▶ Required work: Look in the data below for the line that has "of $[0; 256]$", then print exactly every line from there through the line that has "termination characters with PyVISA\@.", leaving pictures out.

▶ Data provided:
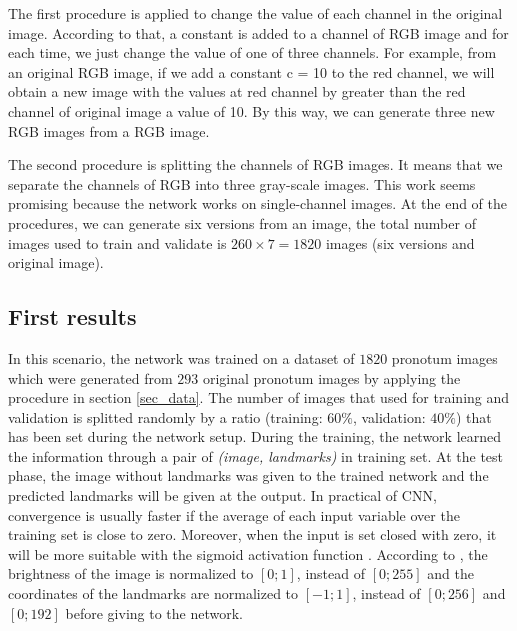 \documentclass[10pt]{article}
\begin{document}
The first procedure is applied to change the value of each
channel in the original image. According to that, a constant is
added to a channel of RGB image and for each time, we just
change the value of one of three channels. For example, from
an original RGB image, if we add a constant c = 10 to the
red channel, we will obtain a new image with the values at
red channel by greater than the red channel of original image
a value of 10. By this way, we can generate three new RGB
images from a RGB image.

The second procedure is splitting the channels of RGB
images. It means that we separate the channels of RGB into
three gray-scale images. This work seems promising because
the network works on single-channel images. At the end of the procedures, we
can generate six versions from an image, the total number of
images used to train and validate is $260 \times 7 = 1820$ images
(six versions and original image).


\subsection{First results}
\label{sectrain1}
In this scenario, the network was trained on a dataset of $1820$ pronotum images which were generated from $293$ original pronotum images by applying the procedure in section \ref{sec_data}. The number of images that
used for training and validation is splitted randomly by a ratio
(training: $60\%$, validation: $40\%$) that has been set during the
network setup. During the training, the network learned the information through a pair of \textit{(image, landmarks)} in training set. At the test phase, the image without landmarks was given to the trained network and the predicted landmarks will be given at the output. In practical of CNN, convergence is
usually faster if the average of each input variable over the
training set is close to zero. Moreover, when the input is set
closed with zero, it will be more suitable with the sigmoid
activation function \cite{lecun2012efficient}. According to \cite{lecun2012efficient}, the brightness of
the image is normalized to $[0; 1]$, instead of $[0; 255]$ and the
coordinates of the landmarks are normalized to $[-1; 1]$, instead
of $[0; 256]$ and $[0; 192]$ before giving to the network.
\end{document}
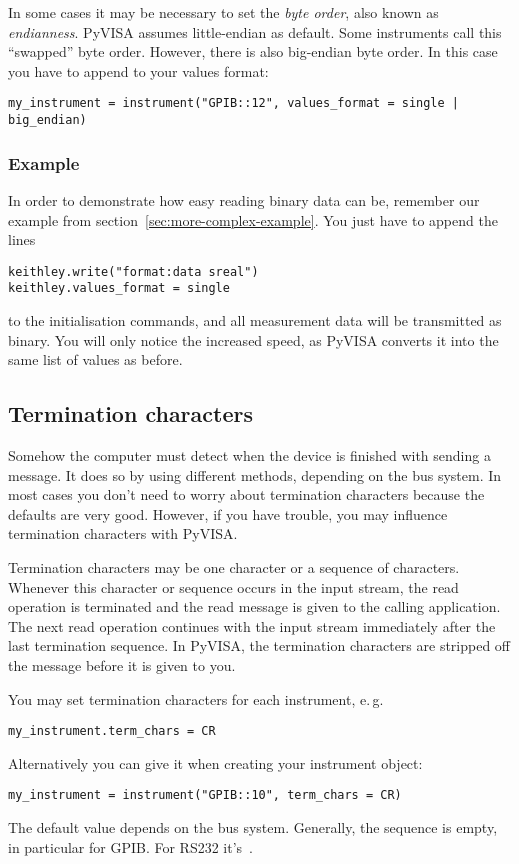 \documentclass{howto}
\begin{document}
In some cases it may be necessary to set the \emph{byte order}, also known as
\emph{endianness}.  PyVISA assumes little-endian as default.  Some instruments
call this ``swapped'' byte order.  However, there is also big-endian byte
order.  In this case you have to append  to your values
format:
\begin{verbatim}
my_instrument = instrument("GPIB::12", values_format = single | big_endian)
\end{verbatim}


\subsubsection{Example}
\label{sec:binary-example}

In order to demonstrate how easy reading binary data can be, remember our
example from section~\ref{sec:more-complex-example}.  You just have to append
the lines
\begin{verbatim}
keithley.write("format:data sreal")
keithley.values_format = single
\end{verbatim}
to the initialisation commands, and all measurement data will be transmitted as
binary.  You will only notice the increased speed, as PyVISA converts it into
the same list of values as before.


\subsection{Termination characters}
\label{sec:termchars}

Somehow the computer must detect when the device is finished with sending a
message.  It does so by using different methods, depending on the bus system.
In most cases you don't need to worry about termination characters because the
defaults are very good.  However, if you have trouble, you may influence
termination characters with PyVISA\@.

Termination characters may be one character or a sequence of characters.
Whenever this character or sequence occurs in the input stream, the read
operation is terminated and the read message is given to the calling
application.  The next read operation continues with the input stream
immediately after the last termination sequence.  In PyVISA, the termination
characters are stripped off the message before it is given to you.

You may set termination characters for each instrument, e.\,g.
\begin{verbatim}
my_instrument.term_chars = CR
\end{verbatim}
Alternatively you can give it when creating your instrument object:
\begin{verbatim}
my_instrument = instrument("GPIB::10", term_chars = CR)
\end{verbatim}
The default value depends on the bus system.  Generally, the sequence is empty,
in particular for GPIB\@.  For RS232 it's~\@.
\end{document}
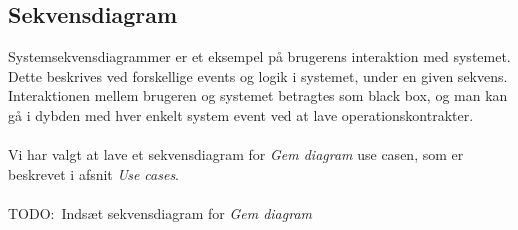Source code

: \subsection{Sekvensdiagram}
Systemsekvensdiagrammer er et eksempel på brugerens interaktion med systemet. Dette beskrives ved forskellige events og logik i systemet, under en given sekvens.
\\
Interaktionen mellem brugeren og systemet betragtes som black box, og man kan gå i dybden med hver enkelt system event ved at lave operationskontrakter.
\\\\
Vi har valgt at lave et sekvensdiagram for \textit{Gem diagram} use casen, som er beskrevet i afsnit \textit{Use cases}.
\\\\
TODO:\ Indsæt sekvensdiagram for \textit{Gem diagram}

▶ Exercise output:
of $[0; 256]$ and $[0; 192]$ before giving to the network.
\end{document}
 \documentclass{howto}
\begin{document}
In some cases it may be necessary to set the \emph{byte order}, also known as
\emph{endianness}.  PyVISA assumes little-endian as default.  Some instruments
call this ``swapped'' byte order.  However, there is also big-endian byte
order.  In this case you have to append  to your values
format:
\begin{verbatim}
my_instrument = instrument("GPIB::12", values_format = single | big_endian)
\end{verbatim}


\subsubsection{Example}
\label{sec:binary-example}

In order to demonstrate how easy reading binary data can be, remember our
example from section~\ref{sec:more-complex-example}.  You just have to append
the lines
\begin{verbatim}
keithley.write("format:data sreal")
keithley.values_format = single
\end{verbatim}
to the initialisation commands, and all measurement data will be transmitted as
binary.  You will only notice the increased speed, as PyVISA converts it into
the same list of values as before.


\subsection{Termination characters}
\label{sec:termchars}

Somehow the computer must detect when the device is finished with sending a
message.  It does so by using different methods, depending on the bus system.
In most cases you don't need to worry about termination characters because the
defaults are very good.  However, if you have trouble, you may influence
termination characters with PyVISA\@.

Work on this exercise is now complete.